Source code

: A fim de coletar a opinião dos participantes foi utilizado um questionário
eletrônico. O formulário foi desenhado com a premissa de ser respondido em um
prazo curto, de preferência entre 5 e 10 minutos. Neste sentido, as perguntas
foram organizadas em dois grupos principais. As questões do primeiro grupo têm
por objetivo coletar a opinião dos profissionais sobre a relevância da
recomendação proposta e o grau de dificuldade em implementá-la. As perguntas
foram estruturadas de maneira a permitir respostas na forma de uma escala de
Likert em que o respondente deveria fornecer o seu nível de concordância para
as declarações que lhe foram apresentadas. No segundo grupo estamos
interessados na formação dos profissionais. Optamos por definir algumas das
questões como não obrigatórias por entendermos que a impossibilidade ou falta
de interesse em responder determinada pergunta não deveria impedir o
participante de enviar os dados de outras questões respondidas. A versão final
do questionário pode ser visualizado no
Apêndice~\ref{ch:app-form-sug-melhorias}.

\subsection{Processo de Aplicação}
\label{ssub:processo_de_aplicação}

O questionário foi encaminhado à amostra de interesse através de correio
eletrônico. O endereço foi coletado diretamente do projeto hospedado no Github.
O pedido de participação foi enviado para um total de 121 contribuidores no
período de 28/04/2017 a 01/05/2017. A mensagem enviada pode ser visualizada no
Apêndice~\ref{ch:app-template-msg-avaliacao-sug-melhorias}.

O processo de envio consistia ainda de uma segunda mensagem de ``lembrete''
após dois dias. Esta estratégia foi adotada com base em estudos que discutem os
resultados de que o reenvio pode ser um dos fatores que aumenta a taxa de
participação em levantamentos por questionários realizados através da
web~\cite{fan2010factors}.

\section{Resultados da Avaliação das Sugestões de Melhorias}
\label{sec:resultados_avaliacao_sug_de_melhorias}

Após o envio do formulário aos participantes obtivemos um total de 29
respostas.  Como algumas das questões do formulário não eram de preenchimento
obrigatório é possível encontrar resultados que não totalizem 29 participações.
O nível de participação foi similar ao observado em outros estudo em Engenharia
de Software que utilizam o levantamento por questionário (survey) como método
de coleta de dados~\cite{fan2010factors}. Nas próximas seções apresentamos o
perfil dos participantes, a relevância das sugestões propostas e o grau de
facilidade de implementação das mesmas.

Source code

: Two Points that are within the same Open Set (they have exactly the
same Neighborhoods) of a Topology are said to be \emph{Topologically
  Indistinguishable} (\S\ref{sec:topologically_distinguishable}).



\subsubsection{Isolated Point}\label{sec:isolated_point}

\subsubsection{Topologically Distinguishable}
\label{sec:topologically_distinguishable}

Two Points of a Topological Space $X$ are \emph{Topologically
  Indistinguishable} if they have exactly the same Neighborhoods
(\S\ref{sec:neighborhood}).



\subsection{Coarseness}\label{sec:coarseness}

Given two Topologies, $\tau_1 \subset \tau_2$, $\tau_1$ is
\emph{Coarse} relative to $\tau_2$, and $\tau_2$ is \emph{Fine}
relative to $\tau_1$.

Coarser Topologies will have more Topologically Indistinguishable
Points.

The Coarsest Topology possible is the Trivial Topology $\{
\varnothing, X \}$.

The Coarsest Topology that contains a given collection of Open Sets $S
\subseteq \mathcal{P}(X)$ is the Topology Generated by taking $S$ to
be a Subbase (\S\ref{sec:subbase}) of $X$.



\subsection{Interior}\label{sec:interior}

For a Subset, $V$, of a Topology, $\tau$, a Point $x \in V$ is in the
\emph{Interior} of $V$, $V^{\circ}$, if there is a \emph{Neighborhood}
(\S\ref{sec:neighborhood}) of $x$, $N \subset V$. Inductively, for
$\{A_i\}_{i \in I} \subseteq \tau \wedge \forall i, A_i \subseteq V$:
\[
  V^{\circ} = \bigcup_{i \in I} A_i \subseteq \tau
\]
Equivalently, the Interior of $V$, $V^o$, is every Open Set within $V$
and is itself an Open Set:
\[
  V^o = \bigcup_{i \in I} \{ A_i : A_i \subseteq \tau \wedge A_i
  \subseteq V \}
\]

○ ○ ○ ○

Transcribe the records above exactly as they appear.

Source code

: A fim de coletar a opinião dos participantes foi utilizado um questionário
eletrônico. O formulário foi desenhado com a premissa de ser respondido em um
prazo curto, de preferência entre 5 e 10 minutos. Neste sentido, as perguntas
foram organizadas em dois grupos principais. As questões do primeiro grupo têm
por objetivo coletar a opinião dos profissionais sobre a relevância da
recomendação proposta e o grau de dificuldade em implementá-la. As perguntas
foram estruturadas de maneira a permitir respostas na forma de uma escala de
Likert em que o respondente deveria fornecer o seu nível de concordância para
as declarações que lhe foram apresentadas. No segundo grupo estamos
interessados na formação dos profissionais. Optamos por definir algumas das
questões como não obrigatórias por entendermos que a impossibilidade ou falta
de interesse em responder determinada pergunta não deveria impedir o
participante de enviar os dados de outras questões respondidas. A versão final
do questionário pode ser visualizado no
Apêndice~\ref{ch:app-form-sug-melhorias}.

\subsection{Processo de Aplicação}
\label{ssub:processo_de_aplicação}

O questionário foi encaminhado à amostra de interesse através de correio
eletrônico. O endereço foi coletado diretamente do projeto hospedado no Github.
O pedido de participação foi enviado para um total de 121 contribuidores no
período de 28/04/2017 a 01/05/2017. A mensagem enviada pode ser visualizada no
Apêndice~\ref{ch:app-template-msg-avaliacao-sug-melhorias}.

O processo de envio consistia ainda de uma segunda mensagem de ``lembrete''
após dois dias. Esta estratégia foi adotada com base em estudos que discutem os
resultados de que o reenvio pode ser um dos fatores que aumenta a taxa de
participação em levantamentos por questionários realizados através da
web~\cite{fan2010factors}.

\section{Resultados da Avaliação das Sugestões de Melhorias}
\label{sec:resultados_avaliacao_sug_de_melhorias}

Após o envio do formulário aos participantes obtivemos um total de 29
respostas.  Como algumas das questões do formulário não eram de preenchimento
obrigatório é possível encontrar resultados que não totalizem 29 participações.
O nível de participação foi similar ao observado em outros estudo em Engenharia
de Software que utilizam o levantamento por questionário (survey) como método
de coleta de dados~\cite{fan2010factors}. Nas próximas seções apresentamos o
perfil dos participantes, a relevância das sugestões propostas e o grau de
facilidade de implementação das mesmas.

Source code

: Two Points that are within the same Open Set (they have exactly the
same Neighborhoods) of a Topology are said to be \emph{Topologically
  Indistinguishable} (\S\ref{sec:topologically_distinguishable}).



\subsubsection{Isolated Point}\label{sec:isolated_point}

\subsubsection{Topologically Distinguishable}
\label{sec:topologically_distinguishable}

Two Points of a Topological Space $X$ are \emph{Topologically
  Indistinguishable} if they have exactly the same Neighborhoods
(\S\ref{sec:neighborhood}).



\subsection{Coarseness}\label{sec:coarseness}

Given two Topologies, $\tau_1 \subset \tau_2$, $\tau_1$ is
\emph{Coarse} relative to $\tau_2$, and $\tau_2$ is \emph{Fine}
relative to $\tau_1$.

Coarser Topologies will have more Topologically Indistinguishable
Points.

The Coarsest Topology possible is the Trivial Topology $\{
\varnothing, X \}$.

The Coarsest Topology that contains a given collection of Open Sets $S
\subseteq \mathcal{P}(X)$ is the Topology Generated by taking $S$ to
be a Subbase (\S\ref{sec:subbase}) of $X$.



\subsection{Interior}\label{sec:interior}

For a Subset, $V$, of a Topology, $\tau$, a Point $x \in V$ is in the
\emph{Interior} of $V$, $V^{\circ}$, if there is a \emph{Neighborhood}
(\S\ref{sec:neighborhood}) of $x$, $N \subset V$. Inductively, for
$\{A_i\}_{i \in I} \subseteq \tau \wedge \forall i, A_i \subseteq V$:
\[
  V^{\circ} = \bigcup_{i \in I} A_i \subseteq \tau
\]
Equivalently, the Interior of $V$, $V^o$, is every Open Set within $V$
and is itself an Open Set:
\[
  V^o = \bigcup_{i \in I} \{ A_i : A_i \subseteq \tau \wedge A_i
  \subseteq V \}
\]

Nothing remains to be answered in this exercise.